About this exercise
Report the number of lines in the material below that contain "LargeFileUploadTask", without any other words.

Data shown
------------------------------
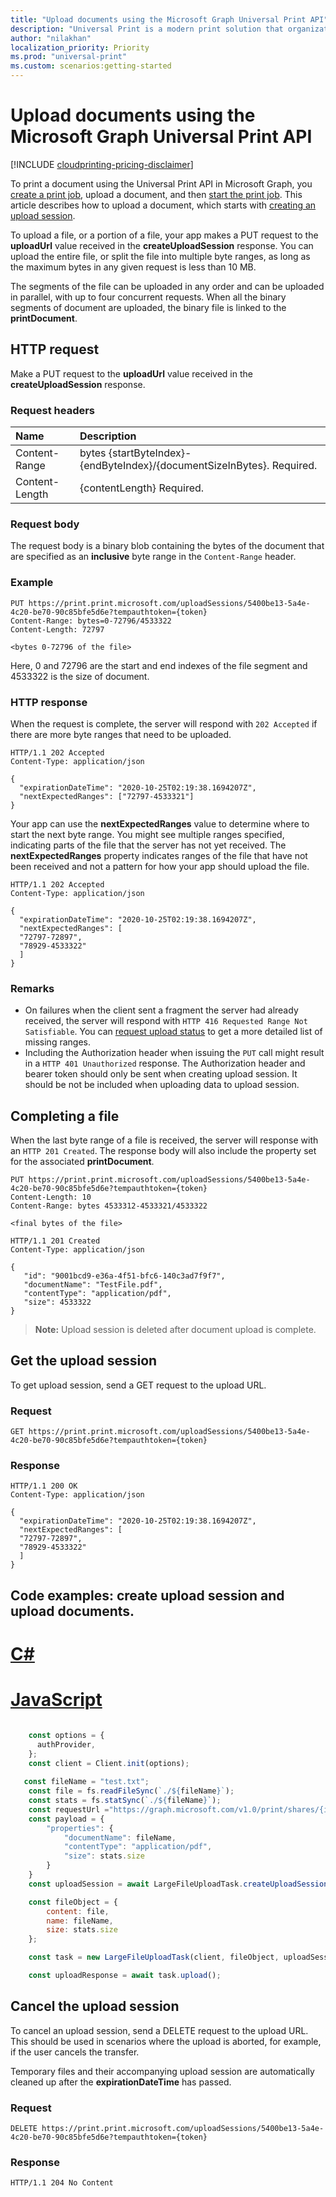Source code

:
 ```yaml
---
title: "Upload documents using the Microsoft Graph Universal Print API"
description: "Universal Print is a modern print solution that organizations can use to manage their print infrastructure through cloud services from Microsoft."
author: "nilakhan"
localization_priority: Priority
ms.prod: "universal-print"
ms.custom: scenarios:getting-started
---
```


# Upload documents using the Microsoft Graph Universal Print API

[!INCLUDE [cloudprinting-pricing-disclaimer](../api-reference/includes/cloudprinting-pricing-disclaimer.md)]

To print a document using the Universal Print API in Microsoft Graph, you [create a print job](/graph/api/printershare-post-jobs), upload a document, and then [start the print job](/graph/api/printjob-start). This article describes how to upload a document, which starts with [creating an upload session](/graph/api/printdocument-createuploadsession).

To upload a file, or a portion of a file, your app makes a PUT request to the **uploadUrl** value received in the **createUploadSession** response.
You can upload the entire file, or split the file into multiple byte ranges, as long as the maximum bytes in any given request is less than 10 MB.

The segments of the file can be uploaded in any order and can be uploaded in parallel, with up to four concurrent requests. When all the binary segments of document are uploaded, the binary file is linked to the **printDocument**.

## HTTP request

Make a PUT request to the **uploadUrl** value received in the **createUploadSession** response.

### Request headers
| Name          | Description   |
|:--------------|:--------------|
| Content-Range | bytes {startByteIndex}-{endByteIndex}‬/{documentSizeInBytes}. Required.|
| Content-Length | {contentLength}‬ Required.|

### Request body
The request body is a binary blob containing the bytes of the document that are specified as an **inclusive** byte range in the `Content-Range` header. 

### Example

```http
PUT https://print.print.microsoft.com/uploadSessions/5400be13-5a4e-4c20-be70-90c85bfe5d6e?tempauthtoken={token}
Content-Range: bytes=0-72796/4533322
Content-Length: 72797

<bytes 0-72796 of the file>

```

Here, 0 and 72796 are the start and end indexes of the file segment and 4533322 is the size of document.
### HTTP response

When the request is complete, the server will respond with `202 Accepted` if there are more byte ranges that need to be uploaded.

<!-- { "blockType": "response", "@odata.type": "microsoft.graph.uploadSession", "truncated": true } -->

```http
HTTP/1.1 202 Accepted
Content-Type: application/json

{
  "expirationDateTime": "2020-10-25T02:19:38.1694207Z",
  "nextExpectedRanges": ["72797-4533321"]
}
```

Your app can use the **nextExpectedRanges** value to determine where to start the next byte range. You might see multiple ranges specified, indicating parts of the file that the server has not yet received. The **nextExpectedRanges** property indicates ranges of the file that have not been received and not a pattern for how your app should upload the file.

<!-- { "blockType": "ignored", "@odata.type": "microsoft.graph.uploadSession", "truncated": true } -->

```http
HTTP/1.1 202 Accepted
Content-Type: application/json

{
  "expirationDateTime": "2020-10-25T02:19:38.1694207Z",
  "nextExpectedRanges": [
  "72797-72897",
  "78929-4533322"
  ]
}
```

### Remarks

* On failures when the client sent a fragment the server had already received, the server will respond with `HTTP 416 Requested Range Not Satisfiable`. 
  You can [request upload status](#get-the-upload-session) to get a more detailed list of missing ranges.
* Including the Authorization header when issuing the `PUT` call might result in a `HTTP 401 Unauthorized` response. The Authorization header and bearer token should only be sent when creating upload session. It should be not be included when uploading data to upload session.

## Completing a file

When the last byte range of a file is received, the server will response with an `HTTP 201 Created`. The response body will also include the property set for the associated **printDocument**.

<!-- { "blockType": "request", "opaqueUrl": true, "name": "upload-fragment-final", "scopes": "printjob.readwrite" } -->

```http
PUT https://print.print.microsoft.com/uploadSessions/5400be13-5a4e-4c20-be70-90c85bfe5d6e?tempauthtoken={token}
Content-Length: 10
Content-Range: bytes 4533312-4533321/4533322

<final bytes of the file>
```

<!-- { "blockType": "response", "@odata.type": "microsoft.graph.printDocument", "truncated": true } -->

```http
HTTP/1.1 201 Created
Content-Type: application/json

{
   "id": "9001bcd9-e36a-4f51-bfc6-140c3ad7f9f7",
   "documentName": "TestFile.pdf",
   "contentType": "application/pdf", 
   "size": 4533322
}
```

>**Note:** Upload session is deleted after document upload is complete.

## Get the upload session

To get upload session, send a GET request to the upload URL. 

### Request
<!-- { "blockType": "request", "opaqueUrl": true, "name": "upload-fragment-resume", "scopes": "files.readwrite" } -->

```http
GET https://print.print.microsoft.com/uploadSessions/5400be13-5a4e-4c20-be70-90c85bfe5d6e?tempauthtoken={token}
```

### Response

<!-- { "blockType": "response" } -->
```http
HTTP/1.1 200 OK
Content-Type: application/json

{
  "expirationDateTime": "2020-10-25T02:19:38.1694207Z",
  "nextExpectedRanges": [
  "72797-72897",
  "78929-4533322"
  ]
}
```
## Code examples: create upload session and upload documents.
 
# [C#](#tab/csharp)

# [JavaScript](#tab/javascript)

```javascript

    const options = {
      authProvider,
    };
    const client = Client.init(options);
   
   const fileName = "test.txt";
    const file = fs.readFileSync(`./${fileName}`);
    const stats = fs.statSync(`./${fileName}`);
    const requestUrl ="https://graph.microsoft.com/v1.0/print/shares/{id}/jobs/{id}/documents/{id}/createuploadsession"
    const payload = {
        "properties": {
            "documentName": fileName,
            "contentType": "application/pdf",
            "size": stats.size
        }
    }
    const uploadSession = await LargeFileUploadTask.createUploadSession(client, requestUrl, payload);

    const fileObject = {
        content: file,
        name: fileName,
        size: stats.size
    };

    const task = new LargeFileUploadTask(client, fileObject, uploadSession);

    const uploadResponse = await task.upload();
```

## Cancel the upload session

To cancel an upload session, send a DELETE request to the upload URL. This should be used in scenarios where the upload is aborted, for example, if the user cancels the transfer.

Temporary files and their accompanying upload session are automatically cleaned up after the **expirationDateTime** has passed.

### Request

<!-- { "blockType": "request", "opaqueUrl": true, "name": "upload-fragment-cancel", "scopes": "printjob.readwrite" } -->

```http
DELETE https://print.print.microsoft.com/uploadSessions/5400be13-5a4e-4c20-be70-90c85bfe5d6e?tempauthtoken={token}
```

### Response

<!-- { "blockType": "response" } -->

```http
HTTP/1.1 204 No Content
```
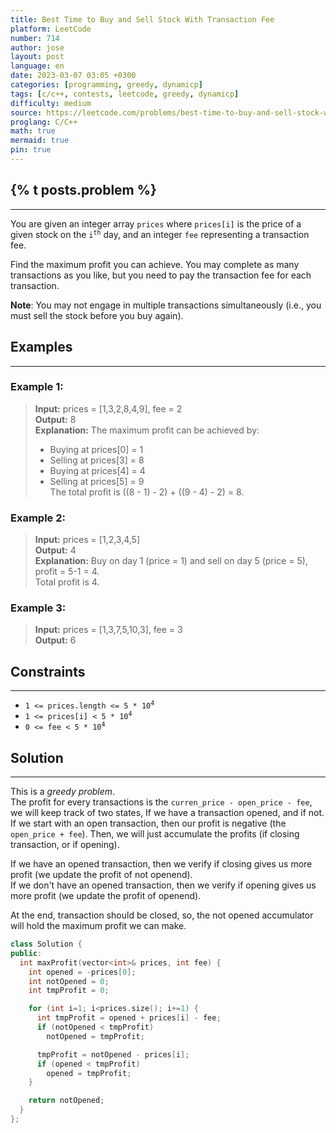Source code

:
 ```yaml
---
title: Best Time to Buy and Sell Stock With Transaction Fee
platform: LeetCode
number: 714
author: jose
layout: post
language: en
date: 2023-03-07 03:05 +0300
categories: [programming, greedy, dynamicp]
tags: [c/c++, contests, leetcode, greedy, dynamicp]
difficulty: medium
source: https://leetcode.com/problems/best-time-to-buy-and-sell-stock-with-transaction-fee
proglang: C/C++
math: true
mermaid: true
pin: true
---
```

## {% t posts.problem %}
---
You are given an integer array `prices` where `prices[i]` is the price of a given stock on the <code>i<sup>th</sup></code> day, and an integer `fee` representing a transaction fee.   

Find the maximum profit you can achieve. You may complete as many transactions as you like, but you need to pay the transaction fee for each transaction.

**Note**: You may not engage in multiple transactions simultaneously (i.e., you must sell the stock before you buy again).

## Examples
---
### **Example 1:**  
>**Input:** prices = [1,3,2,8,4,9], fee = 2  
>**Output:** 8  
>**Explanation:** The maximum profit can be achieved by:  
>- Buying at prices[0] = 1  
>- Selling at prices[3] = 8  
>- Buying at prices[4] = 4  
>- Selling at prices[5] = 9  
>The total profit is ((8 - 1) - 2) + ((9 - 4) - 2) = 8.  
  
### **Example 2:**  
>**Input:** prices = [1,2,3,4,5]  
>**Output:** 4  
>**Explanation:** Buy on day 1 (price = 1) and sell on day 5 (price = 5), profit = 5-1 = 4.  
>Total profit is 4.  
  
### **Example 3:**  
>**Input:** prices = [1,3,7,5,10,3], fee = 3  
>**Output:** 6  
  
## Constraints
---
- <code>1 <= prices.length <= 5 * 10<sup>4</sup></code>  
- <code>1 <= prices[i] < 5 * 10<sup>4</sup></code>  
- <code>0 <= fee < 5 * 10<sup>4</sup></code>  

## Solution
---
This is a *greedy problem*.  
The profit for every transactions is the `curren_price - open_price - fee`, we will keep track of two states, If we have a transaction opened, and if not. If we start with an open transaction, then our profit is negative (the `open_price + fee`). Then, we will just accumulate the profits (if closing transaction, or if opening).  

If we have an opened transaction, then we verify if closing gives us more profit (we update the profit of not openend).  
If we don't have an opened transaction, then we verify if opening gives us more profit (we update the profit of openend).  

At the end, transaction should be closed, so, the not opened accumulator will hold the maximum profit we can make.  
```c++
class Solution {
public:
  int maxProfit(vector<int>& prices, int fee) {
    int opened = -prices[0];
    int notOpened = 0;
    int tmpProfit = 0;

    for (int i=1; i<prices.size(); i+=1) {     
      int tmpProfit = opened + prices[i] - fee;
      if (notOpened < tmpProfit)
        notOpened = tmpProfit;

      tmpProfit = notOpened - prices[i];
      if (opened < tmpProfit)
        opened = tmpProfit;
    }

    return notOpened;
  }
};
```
------------------------------
Answer to the problem
2